== Material provided ==

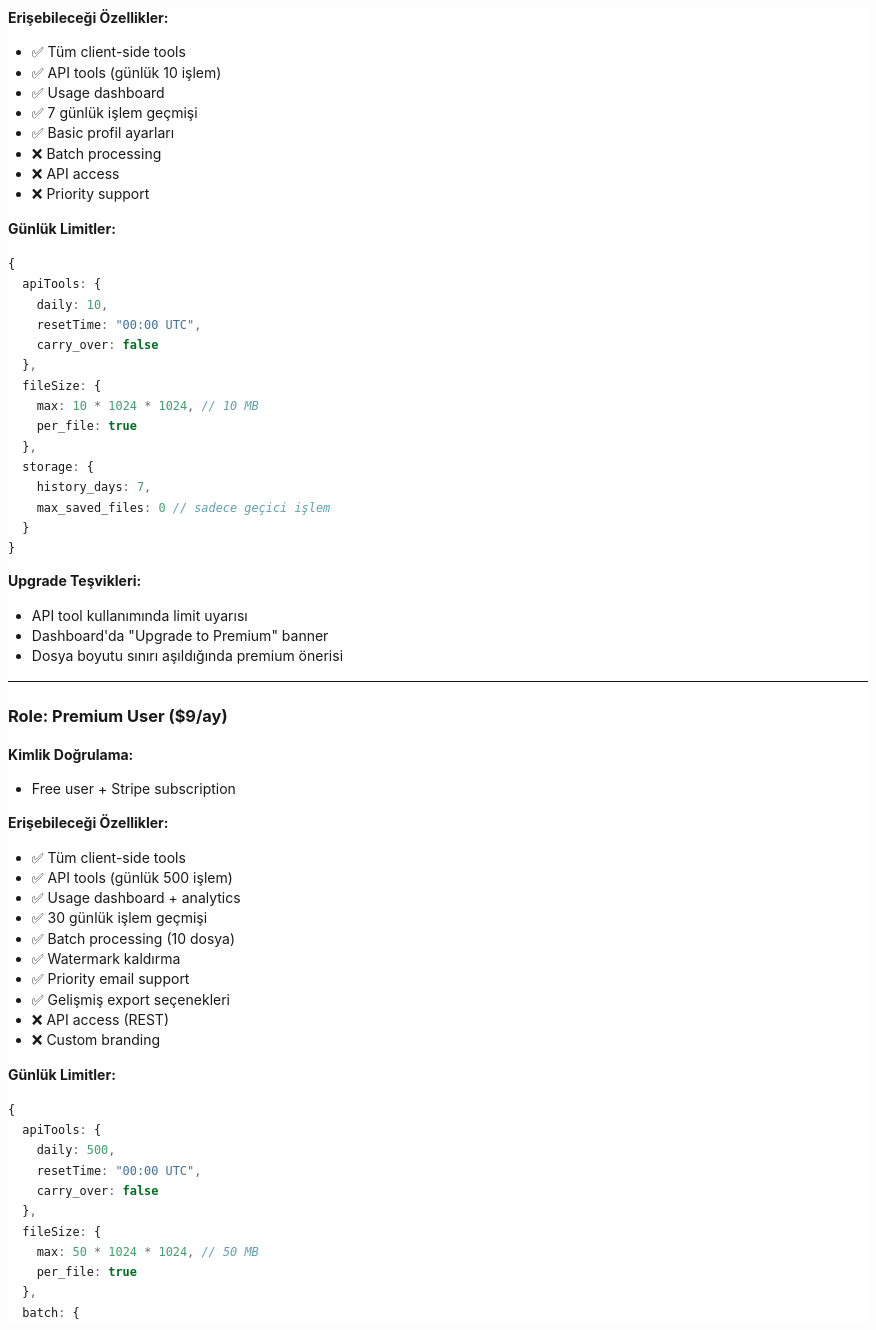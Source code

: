 **Erişebileceği Özellikler:**
- ✅ Tüm client-side tools
- ✅ API tools (günlük 10 işlem)
- ✅ Usage dashboard
- ✅ 7 günlük işlem geçmişi
- ✅ Basic profil ayarları
- ❌ Batch processing
- ❌ API access
- ❌ Priority support

**Günlük Limitler:**
```typescript
{
  apiTools: {
    daily: 10,
    resetTime: "00:00 UTC",
    carry_over: false
  },
  fileSize: {
    max: 10 * 1024 * 1024, // 10 MB
    per_file: true
  },
  storage: {
    history_days: 7,
    max_saved_files: 0 // sadece geçici işlem
  }
}
```

**Upgrade Teşvikleri:**
- API tool kullanımında limit uyarısı
- Dashboard'da "Upgrade to Premium" banner
- Dosya boyutu sınırı aşıldığında premium önerisi

---

### **Role: Premium User ($9/ay)**

**Kimlik Doğrulama:**
- Free user + Stripe subscription

**Erişebileceği Özellikler:**
- ✅ Tüm client-side tools
- ✅ API tools (günlük 500 işlem)
- ✅ Usage dashboard + analytics
- ✅ 30 günlük işlem geçmişi
- ✅ Batch processing (10 dosya)
- ✅ Watermark kaldırma
- ✅ Priority email support
- ✅ Gelişmiş export seçenekleri
- ❌ API access (REST)
- ❌ Custom branding

**Günlük Limitler:**
```typescript
{
  apiTools: {
    daily: 500,
    resetTime: "00:00 UTC",
    carry_over: false
  },
  fileSize: {
    max: 50 * 1024 * 1024, // 50 MB
    per_file: true
  },
  batch: {
```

===

[Activity]
When you write out the material, keep every line exact and leave out each picture.

[Output of the exercise]
Source code

: **Erişebileceği Özellikler:**
- ✅ Tüm client-side tools
- ✅ API tools (günlük 10 işlem)
- ✅ Usage dashboard
- ✅ 7 günlük işlem geçmişi
- ✅ Basic profil ayarları
- ❌ Batch processing
- ❌ API access
- ❌ Priority support

**Günlük Limitler:**
```typescript
{
  apiTools: {
    daily: 10,
    resetTime: "00:00 UTC",
    carry_over: false
  },
  fileSize: {
    max: 10 * 1024 * 1024, // 10 MB
    per_file: true
  },
  storage: {
    history_days: 7,
    max_saved_files: 0 // sadece geçici işlem
  }
}
```

**Upgrade Teşvikleri:**
- API tool kullanımında limit uyarısı
- Dashboard'da "Upgrade to Premium" banner
- Dosya boyutu sınırı aşıldığında premium önerisi

---

### **Role: Premium User ($9/ay)**

**Kimlik Doğrulama:**
- Free user + Stripe subscription

**Erişebileceği Özellikler:**
- ✅ Tüm client-side tools
- ✅ API tools (günlük 500 işlem)
- ✅ Usage dashboard + analytics
- ✅ 30 günlük işlem geçmişi
- ✅ Batch processing (10 dosya)
- ✅ Watermark kaldırma
- ✅ Priority email support
- ✅ Gelişmiş export seçenekleri
- ❌ API access (REST)
- ❌ Custom branding

**Günlük Limitler:**
```typescript
{
  apiTools: {
    daily: 500,
    resetTime: "00:00 UTC",
    carry_over: false
  },
  fileSize: {
    max: 50 * 1024 * 1024, // 50 MB
    per_file: true
  },
  batch: {
```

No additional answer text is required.